Und wie sieht es mit den Kosten aus? „Liefert der Kunde spezielle Produktdaten an, die bei uns nur noch eingespielt werden, erhöhen sich die Kampagnen-Kosten um rund 0,5 Prozent. Wenn wir dagegen selbst die Daten aufbereiten oder APIs erstellen, wird ein Aufschlag von etwa fünf Prozent fällig“, erklärt Scholz.

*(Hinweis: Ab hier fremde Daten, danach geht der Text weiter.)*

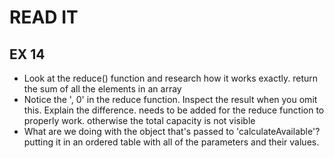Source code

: # READ IT
## EX 14
* Look at the reduce() function and research how it works exactly.
  return the sum of all the elements in an array
* Notice the ', 0' in the reduce function. Inspect the result when you omit this. Explain the difference.
    needs to be added for the reduce function to properly work. otherwise the total capacity is not visible
* What are we doing with the object that's passed to 'calculateAvailable'?
    putting it in an ordered table with all of the parameters and their values. 
    

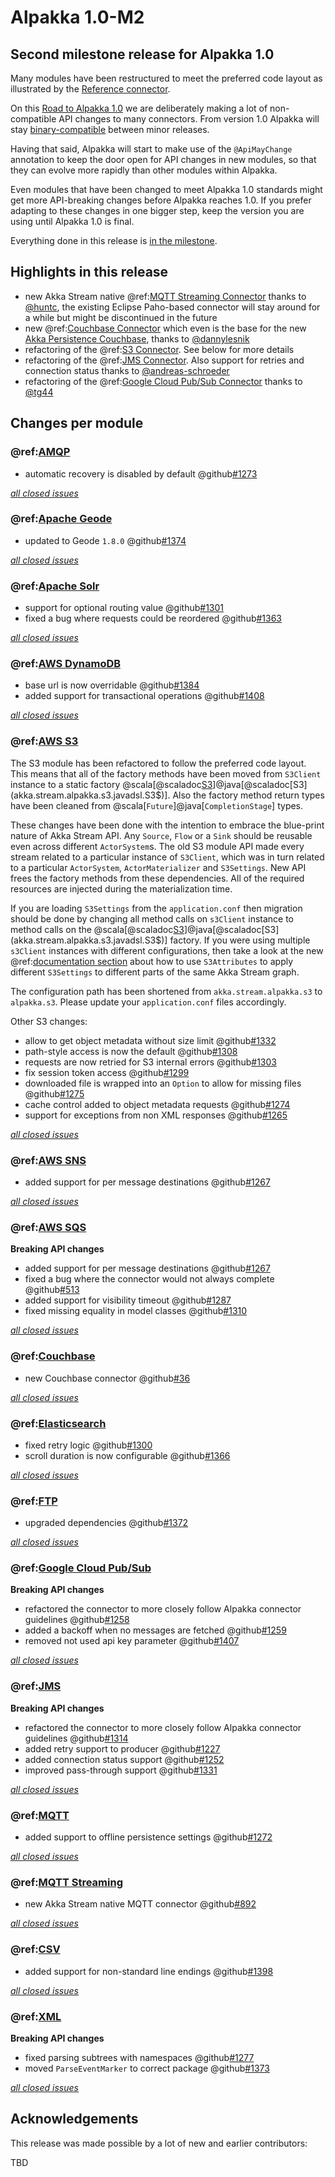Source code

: # Alpakka 1.0-M2

## Second milestone release for Alpakka 1.0

Many modules have been restructured to meet the preferred code layout as illustrated by the [Reference connector](https://doc.akka.io/docs/alpakka/current/reference.html).

On this [Road to Alpakka 1.0](https://akka.io/blog/news/2018/08/30/alpakka-towards-1.0) we are deliberately making a lot of non-compatible API changes to many connectors. From version 1.0 Alpakka will stay [binary-compatible](https://doc.akka.io/docs/akka/current/common/binary-compatibility-rules.html#binary-compatibility-rules) between minor releases.

Having that said, Alpakka will start to make use of the `@ApiMayChange` annotation to keep the door open for API changes in new modules, so that they can evolve more rapidly than other modules within Alpakka.

Even modules that have been changed to meet Alpakka 1.0 standards might get more API-breaking changes before Alpakka reaches 1.0. If you prefer adapting to these changes in one bigger step, keep the version you are using until Alpakka 1.0 is final.

Everything done in this release is [in the milestone](https://github.com/akka/alpakka/issues?q=milestone%3A1.0-M2).

## Highlights in this release

* new Akka Stream native @ref:[MQTT Streaming Connector](../mqtt-streaming.md) thanks to [@huntc](https://github.com/huntc), the existing Eclipse Paho-based connector will stay around for a while but might be discontinued in the future
* new @ref:[Couchbase Connector](../couchbase.md) which even is the base for the new [Akka Persistence Couchbase](https://doc.akka.io/docs/akka-persistence-couchbase/current/), thanks to [@dannylesnik](https://github.com/dannylesnik) 
* refactoring of the @ref:[S3 Connector](../s3.md). See below for more details
* refactoring of the @ref:[JMS Connector](../jms/index.md).
  Also support for retries and connection status thanks to [@andreas-schroeder](https://github.com/andreas-schroeder)
* refactoring of the @ref:[Google Cloud Pub/Sub Connector](../google-cloud-pub-sub.md) thanks to [@tg44](https://github.com/tg44)


## Changes per module

### @ref:[AMQP](../amqp.md)

* automatic recovery is disabled by default @github[#1273](#1273)

[*all closed issues*](https://github.com/akka/alpakka/issues?q=is%3Aclosed+milestone%3A1.0-M2+label%3Ap%3Aamqp)

### @ref:[Apache Geode](../geode.md)

* updated to Geode `1.8.0` @github[#1374](#1374)

[*all closed issues*](https://github.com/akka/alpakka/issues?q=is%3Aclosed+milestone%3A1.0-M2+label%3Ap%3Ageode)

### @ref:[Apache Solr](../solr.md)

* support for optional routing value @github[#1301](#1301)
* fixed a bug where requests could be reordered @github[#1363](#1363)

[*all closed issues*](https://github.com/akka/alpakka/issues?q=is%3Aclosed+milestone%3A1.0-M2+label%3Ap%3Asolr)
 
### @ref:[AWS DynamoDB](../dynamodb.md)

* base url is now overridable @github[#1384](#1384)
* added support for transactional operations @github[#1408](#1408)

[*all closed issues*](https://github.com/akka/alpakka/issues?q=is%3Aclosed+milestone%3A1.0-M2+label%3Ap%3Adynamodb)

### @ref:[AWS S3](../s3.md)

The S3 module has been refactored to follow the preferred code layout.
This means that all of the factory methods have been moved from `S3Client` instance to a static factory @scala[@scaladoc[S3](akka.stream.alpakka.s3.scaladsl.S3$)]@java[@scaladoc[S3](akka.stream.alpakka.s3.javadsl.S3$)].
Also the factory method return types have been cleaned from @scala[`Future`]@java[`CompletionStage`] types.

These changes have been done with the intention to embrace the blue-print nature of Akka Stream API.
Any `Source`, `Flow` or a `Sink` should be reusable even across different `ActorSystem`s.
The old S3 module API made every stream related to a particular instance of `S3Client`, which was in turn related to a particular
`ActorSystem`, `ActorMaterializer` and `S3Settings`.
New API frees the factory methods from these dependencies.
All of the required resources are injected during the materialization time.

If you are loading `S3Settings` from the `application.conf` then migration should be done by changing all method calls on `s3Client` instance to method calls on the @scala[@scaladoc[S3](akka.stream.alpakka.s3.scaladsl.S3$)]@java[@scaladoc[S3](akka.stream.alpakka.s3.javadsl.S3$)] factory.
If you were using multiple `s3Client` instances with different configurations, then take a look at the new @ref:[documentation section](../s3.md#changing-s3-settings-for-part-of-the-stream) about how to use `S3Attributes` to apply different `S3Settings` to different parts of the same Akka Stream graph.

The configuration path has been shortened from `akka.stream.alpakka.s3` to `alpakka.s3`.
Please update your `application.conf` files accordingly.

Other S3 changes:

 * allow to get object metadata without size limit @github[#1332](#1332)
 * path-style access is now the default @github[#1308](#1308)
 * requests are now retried for S3 internal errors @github[#1303](#1303)
 * fix session token access @github[#1299](#1299)
 * downloaded file is wrapped into an `Option` to allow for missing files @github[#1275](#1275)
 * cache control added to object metadata requests @github[#1274](#1274)
 * support for exceptions from non XML responses @github[#1265](#1265)

[*all closed issues*](https://github.com/akka/alpakka/issues?q=is%3Aclosed+milestone%3A1.0-M2+label%3Ap%3Aaws-s3)

### @ref:[AWS SNS](../sns.md)

* added support for per message destinations @github[#1267](#1267)

[*all closed issues*](https://github.com/akka/alpakka/issues?q=is%3Aclosed+milestone%3A1.0-M2+label%3Ap%3Aaws-sns)

### @ref:[AWS SQS](../sqs.md)

**Breaking API changes**

* added support for per message destinations @github[#1267](#1267)
* fixed a bug where the connector would not always complete @github[#513](#513)
* added support for visibility timeout @github[#1287](#1287)
* fixed missing equality in model classes @github[#1310](#1310)

[*all closed issues*](https://github.com/akka/alpakka/issues?q=is%3Aclosed+milestone%3A1.0-M2+label%3Ap%3Aaws-sqs)

### @ref:[Couchbase](../couchbase.md)

* new Couchbase connector @github[#36](#36)

[*all closed issues*](https://github.com/akka/alpakka/issues?q=is%3Aclosed+milestone%3A1.0-M2+label%3Ap%3Acouchbase)

### @ref:[Elasticsearch](../elasticsearch.md)

* fixed retry logic @github[#1300](#1300)
* scroll duration is now configurable @github[#1366](#1366)

[*all closed issues*](https://github.com/akka/alpakka/issues?q=is%3Aclosed+milestone%3A1.0-M2+label%3Ap%3Aelasticsearch)

### @ref:[FTP](../ftp.md)

* upgraded dependencies @github[#1372](#1372)

[*all closed issues*](https://github.com/akka/alpakka/issues?q=is%3Aclosed+milestone%3A1.0-M2+label%3Ap%3Aftp)

### @ref:[Google Cloud Pub/Sub](../google-cloud-pub-sub.md)

**Breaking API changes**

* refactored the connector to more closely follow Alpakka connector guidelines @github[#1258](#1258)
* added a backoff when no messages are fetched @github[#1259](#1259)
* removed not used api key parameter @github[#1407](#1407)

[*all closed issues*](https://github.com/akka/alpakka/issues?q=is%3Aclosed+milestone%3A1.0-M2+label%3Ap%3Agoogle-cloud-pub-sub)

### @ref:[JMS](../jms/index.md)

**Breaking API changes**

* refactored the connector to more closely follow Alpakka connector guidelines @github[#1314](#1314)
* added retry support to producer @github[#1227](#1227)
* added connection status support @github[#1252](#1252)
* improved pass-through support @github[#1331](#1331)

[*all closed issues*](https://github.com/akka/alpakka/issues?q=is%3Aclosed+milestone%3A1.0-M2+label%3Ap%3Ajms)

### @ref:[MQTT](../mqtt.md)

* added support to offline persistence settings @github[#1272](#1272)

[*all closed issues*](https://github.com/akka/alpakka/issues?q=is%3Aclosed+milestone%3A1.0-M2+label%3Ap%3Amqtt)
 
### @ref:[MQTT Streaming](../mqtt-streaming.md)

* new Akka Stream native MQTT connector @github[#892](#892)

[*all closed issues*](https://github.com/akka/alpakka/issues?q=is%3Aclosed+milestone%3A1.0-M2+label%3Ap%3Amqtt-streaming)

### @ref:[CSV](../data-transformations/csv.md)

* added support for non-standard line endings @github[#1398](1398)

[*all closed issues*](https://github.com/akka/alpakka/issues?q=is%3Aclosed+milestone%3A1.0-M2+label%3Ap%3Acsv)

### @ref:[XML](../data-transformations/xml.md)

**Breaking API changes**

* fixed parsing subtrees with namespaces @github[#1277](#1277)
* moved `ParseEventMarker` to correct package @github[#1373](1373)

[*all closed issues*](https://github.com/akka/alpakka/issues?q=is%3Aclosed+milestone%3A1.0-M2+label%3Ap%3Axml)


## Acknowledgements

This release was made possible by a lot of new and earlier contributors:

TBD
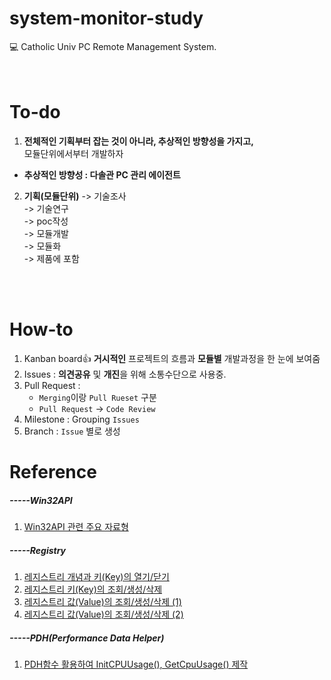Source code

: # **system-monitor-study**
:computer: Catholic Univ PC Remote Management System.<br>
<br><br>
# To-do
1. **전체적인 기획부터 잡는 것이 아니라, 추상적인 방향성을 가지고,**<br> 
모듈단위에서부터 개발하자<br>

* **추상적인 방향성 : 다솔관 PC 관리 에이전트**<br>

2. **기획(모듈단위)**
-> 기술조사 <br>
-> 기술연구 <br>
-> poc작성 <br>
-> 모듈개발 <br>
-> 모듈화 <br>
-> 제품에 포함<br>

<br><br>

# How-to
1. Kanban board:+1: **거시적인** 프로젝트의 흐름과 **모듈별** 개발과정을 한 눈에 보여줌 
2. Issues : **의견공유** 및 **개진**을 위해 소통수단으로 사용중.
3. Pull Request : 
   -  `Merging`이랑 `Pull Rueset` 구분
   - `Pull Request` -> `Code Review`
4. Milestone : Grouping `Issues`
5. Branch : `Issue` 별로 생성

# Reference

##### -----Win32API

1. [Win32API 관련 주요 자료형](https://jongwuner.github.io/2019/09/08/Win32API-주요-자료형/)

##### -----Registry

1. [레지스트리 개념과 키(Key)의 열기/닫기](https://jongwuner.github.io/2019/09/08/레지스트리-키의-열기,닫기/)
2. [레지스트리 키(Key)의 조회/생성/삭제](https://jongwuner.github.io/2019/10/03/레지스트리-키의-조회,생성,삭제/)
3. [레지스트리 값(Value)의 조회/생성/삭제 (1)](https://jongwuner.github.io/2019/10/03/레지스트리-기본값의-조회,수정/)
4. [레지스트리 값(Value)의 조회/생성/삭제 (2)](https://jongwuner.github.io/2019/10/03/레지스트리-기본값의-조회,수정/)

##### -----PDH(Performance Data Helper) 

1. [PDH함수 활용하여 InitCPUUsage(), GetCpuUsage() 제작](https://github.com/22hours/system-monitor-study/blob/master/module/CPU/CpuData.cpp)

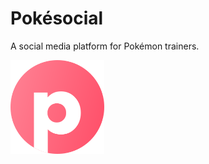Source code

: # Pokésocial

A social media platform for Pokémon trainers.

<img src=".github/pokesocial.svg" width="150">
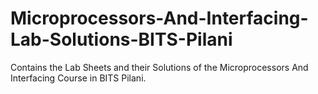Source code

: Microprocessors-And-Interfacing-Lab-Solutions-BITS-Pilani
=========================================================

Contains the Lab Sheets and their Solutions of the Microprocessors And Interfacing Course in BITS Pilani.
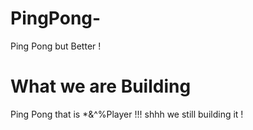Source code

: # PingPong-
Ping Pong but Better !

# What we are Building 
Ping Pong that is *&^%Player !!!
shhh we still building it ! 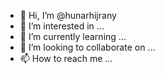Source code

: - 👋 Hi, I’m @hunarhijrany
- 👀 I’m interested in ...
- 🌱 I’m currently learning ...
- 💞️ I’m looking to collaborate on ...
- 📫 How to reach me ...

<!---
hunarhijrany/hunarhijrany is a ✨ special ✨ repository because its `README.md` (this file) appears on your GitHub profile.
You can click the Preview link to take a look at your changes.
--->
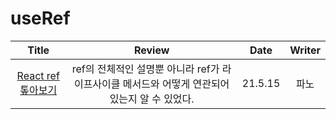 # useRef

|                                                    Title                                                    |                                            Review                                            |  Date   | Writer |
| :---------------------------------------------------------------------------------------------------------: | :------------------------------------------------------------------------------------------: | :-----: | :----: |
| <a href="https://tecoble.techcourse.co.kr/post/2021-05-15-react-ref/" target="_blank">React ref 톺아보기<a> | ref의 전체적인 설명뿐 아니라 ref가 라이프사이클 메서드와 어떻게 연관되어있는지 알 수 있었다. | 21.5.15 |  파노  |
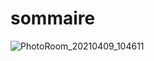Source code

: # sommaire


![PhotoRoom_20210409_104611](https://user-images.githubusercontent.com/82149306/114158429-f26c7a80-9924-11eb-9e60-7d7e3b38dca8.png)
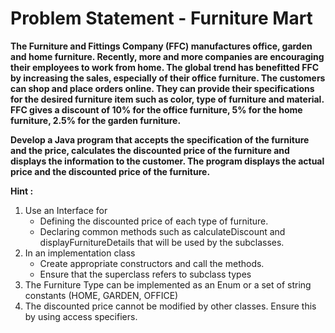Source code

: # Problem Statement - Furniture Mart

**The Furniture and Fittings Company (FFC) manufactures office, garden and home furniture. Recently, more and more companies are encouraging their employees to work from home. The global trend has benefitted FFC by increasing the sales, especially of their office furniture. The customers can shop and place orders online. They can provide their specifications for the desired furniture item such as  color, type of furniture  and material. FFC gives a discount of 10% for the office furniture, 5% for the home furniture, 2.5% for the garden furniture.**

**Develop a Java program that accepts the specification of the furniture and the price, calculates the discounted price of the furniture and displays the information to the customer. The program displays the actual price and the discounted price of the furniture.**

**Hint :**
1. Use an Interface for
    - Defining the discounted price of each type of furniture.
    - Declaring common methods such as calculateDiscount and displayFurnitureDetails that will be used by the subclasses.
2. In an implementation class
    - Create appropriate constructors and call the methods.
    - Ensure that the superclass refers to subclass types
3. The Furniture Type can be implemented as an Enum or a set of string constants (HOME, GARDEN, OFFICE)
4. The discounted price cannot be modified by other classes. Ensure this by using access specifiers.





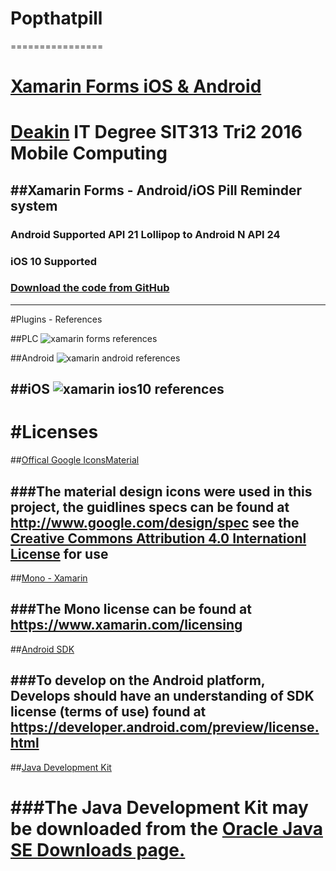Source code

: # Popthatpill
================
# [Xamarin Forms iOS & Android](https://github.com/xamarin/Xamarin.Forms)

# [Deakin](http://www.deakin.edu.au/) IT Degree SIT313 Tri2 2016 Mobile Computing 

##Xamarin Forms - Android/iOS Pill Reminder system
-----------------

### Android Supported API 21 Lollipop to Android N API 24
### iOS 10 Supported
### [Download the code from GitHub](https://github.com/Winseral/Popthatpill)

-----------------
#Plugins - References

##PLC
![xamarin forms references](https://cloud.githubusercontent.com/assets/12288812/18732188/8cb845c2-80a4-11e6-88b5-1b3ee0b652f8.PNG)

##Android
![xamarin android references](https://cloud.githubusercontent.com/assets/12288812/18732195/a405434c-80a4-11e6-92df-0776f97a158a.PNG)

##iOS
![xamarin ios10 references](https://cloud.githubusercontent.com/assets/12288812/18732199/abed958c-80a4-11e6-9051-1f79953b4bc7.PNG)
--------------

#Licenses
===============
##[Offical Google IconsMaterial](http://www.google.com/design/spec/style/icons.html#icons-system-icons)

###The material design icons were used in this project, the guidlines specs can be found at http://www.google.com/design/spec see the [Creative Commons Attribution 4.0 Internationl License](http://creativecommons.org/licenses/by/4.0/) for use
--------------
##[Mono - Xamarin](https://www.xamarin.com/licensing)

###The Mono license can be found at https://www.xamarin.com/licensing
-------------
##[Android SDK](https://developer.android.com/preview/license.html)

###To develop on the Android platform, Develops should have an understanding of SDK license (terms of use) found at https://developer.android.com/preview/license.html
-------------
##[Java Development Kit](http://www.oracle.com/technetwork/java/javase/downloads/index.html)

###The Java Development Kit may be downloaded from the [Oracle Java SE Downloads page.](http://www.oracle.com/technetwork/java/javase/downloads/index.html)
===============
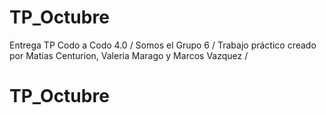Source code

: # TP_Octubre
Entrega TP Codo a Codo 4.0 /
Somos el Grupo 6 /
Trabajo práctico creado por Matias Centurion, Valeria Marago y Marcos Vazquez /

# TP_Octubre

Die Verwendung von DCO macht den Zugriff auf große Datenmengen nötig. „Bei DCOs werden jedoch keine personenbezogenen Daten genutzt, sondern mit Zielgruppen-Personas gearbeitet“, betont Fischer. „Wir sehen zum Beispiel über die genutzten Handy-Apps, welche Personengruppen in der Nähe sind, und können dann entsprechend angepasste Spots ausspielen.“

Bei all den Vorteilen von DCO: Allzu sorglos sollte man mit der Technologie auch nicht umgehen, findet Weischer.JvB-Chef Hefele und warnt gleichzeitig vor einer übermäßigen Personalisierung: „Sie kann dazu führen, dass sich die Zielgruppe überwacht fühlt und so eher negative Assoziationen ausgelöst werden“, gibt der Experte zu bedenken.